/Flexible-R-SliceSampler

Just another Slice Sampler for Bayesian Sampling -- but highly efficient and flexible in pure R (no more JAGS)

Primary LanguageRMIT LicenseMIT

Flexible-R-SliceSampler

Just another Slice Sampler for Bayesian Sampling -- but highly efficient and flexible in pure R (i.e., no more weird JAGS/BUGS/STAN syntax ).

Why would you want a pure-R Gibbs Sampler (and specifically a "Slice Sampler") when JAGS/BUGs exists? We used this sampler in Rankin and Marsh, 2020 for a complex Bayesian analysis of Dugongs which could not be run in JAGS or STAN... we had missing data, complex mixture priors, and a hierarchical process that required a custom Gibbs sampler.

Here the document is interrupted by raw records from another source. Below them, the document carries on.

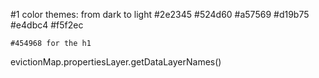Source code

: #1 color themes: from dark to light
    #2e2345
    #524d60
    #a57569
    #d19b75
    #e4dbc4
    #f5f2ec

    #454968 for the h1

evictionMap.propertiesLayer.getDataLayerNames()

Our Slice Sampler (based on Neal 2003) worked so well, that I decided to open-source it for others.

Be sure to check out our examples in demos/. And be sure to read about the key-parameters below.

Files

  • src/flexible_slice_sampler.R - source code with flexible slice sampler
  • src/example_log-posteriors.R - some example log-posteriors to inspire you to craft your own log-posteriors
  • demos/demo_multivariate_regression_with_student-t_priors.R - script to demonstrate sparse Bayesian regression using Student-T priors -- in comparison with the Lasso ($\ell_1$-regularization)
  • demos/demo_jags_vs_slice_zeroInflatedPoisson.R - script to compare JAGS, for a Zero-Inflated Poisson model
  • demos/random-effects.R - script demonstrating random-effects and hierarchical models, and JAGS comparison, using a random-effects Poisson regression with half-student-t priors
  • demos/demo_data-imputation.R - script demonstrating dynamic data imputation

Motivation: Why use Flexible-R-SliceSampler (vs. JAGS or BUGS)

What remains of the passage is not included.